WHAT IS REQUIRED:
Where the word "fluid" shows up in a line below, that line is counted. State how many lines are counted, without any other words.

**********

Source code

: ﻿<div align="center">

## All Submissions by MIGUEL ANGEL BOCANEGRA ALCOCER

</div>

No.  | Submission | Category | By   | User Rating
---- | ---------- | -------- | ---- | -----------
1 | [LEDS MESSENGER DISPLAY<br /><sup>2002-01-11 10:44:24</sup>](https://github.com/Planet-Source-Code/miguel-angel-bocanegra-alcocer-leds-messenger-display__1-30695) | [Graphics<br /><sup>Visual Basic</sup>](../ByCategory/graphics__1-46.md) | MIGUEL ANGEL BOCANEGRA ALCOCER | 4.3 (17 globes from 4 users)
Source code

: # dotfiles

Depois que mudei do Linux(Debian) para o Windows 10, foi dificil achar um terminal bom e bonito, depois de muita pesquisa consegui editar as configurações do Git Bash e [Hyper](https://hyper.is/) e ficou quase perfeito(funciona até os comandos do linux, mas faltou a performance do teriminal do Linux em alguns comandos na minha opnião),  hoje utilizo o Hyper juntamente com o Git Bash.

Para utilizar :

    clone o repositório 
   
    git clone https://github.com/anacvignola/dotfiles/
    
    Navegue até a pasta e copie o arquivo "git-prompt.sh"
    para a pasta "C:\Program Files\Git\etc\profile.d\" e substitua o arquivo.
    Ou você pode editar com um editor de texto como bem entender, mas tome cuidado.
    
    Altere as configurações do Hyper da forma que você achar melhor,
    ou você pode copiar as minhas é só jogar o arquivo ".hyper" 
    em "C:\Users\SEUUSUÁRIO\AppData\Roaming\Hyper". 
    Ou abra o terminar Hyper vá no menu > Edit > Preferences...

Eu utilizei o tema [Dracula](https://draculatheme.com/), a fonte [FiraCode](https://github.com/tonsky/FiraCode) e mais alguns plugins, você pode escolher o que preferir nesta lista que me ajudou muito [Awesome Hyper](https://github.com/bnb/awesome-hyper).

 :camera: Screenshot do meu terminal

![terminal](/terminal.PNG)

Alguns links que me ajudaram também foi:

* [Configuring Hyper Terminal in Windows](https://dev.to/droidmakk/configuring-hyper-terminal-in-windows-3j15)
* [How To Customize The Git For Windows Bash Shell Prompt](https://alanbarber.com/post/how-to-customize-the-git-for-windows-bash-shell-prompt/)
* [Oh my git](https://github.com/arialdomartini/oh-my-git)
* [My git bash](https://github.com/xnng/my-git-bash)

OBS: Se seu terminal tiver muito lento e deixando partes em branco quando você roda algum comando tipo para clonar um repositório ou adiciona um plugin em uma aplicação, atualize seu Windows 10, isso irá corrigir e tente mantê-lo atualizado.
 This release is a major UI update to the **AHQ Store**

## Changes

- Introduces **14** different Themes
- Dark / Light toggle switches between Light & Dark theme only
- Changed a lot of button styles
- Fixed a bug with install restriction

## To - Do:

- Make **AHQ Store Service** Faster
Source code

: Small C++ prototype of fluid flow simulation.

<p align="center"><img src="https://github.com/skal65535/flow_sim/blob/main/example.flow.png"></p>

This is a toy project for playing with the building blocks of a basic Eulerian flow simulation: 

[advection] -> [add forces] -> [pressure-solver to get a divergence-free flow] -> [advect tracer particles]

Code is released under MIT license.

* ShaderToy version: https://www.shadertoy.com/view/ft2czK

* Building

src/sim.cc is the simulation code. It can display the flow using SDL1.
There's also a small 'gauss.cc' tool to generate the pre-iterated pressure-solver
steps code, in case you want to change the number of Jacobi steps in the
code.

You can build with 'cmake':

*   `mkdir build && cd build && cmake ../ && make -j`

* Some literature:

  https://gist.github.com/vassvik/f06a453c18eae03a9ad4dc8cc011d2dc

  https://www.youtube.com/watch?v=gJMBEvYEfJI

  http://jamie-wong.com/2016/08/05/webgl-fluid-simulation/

**********

SOLUTION:
2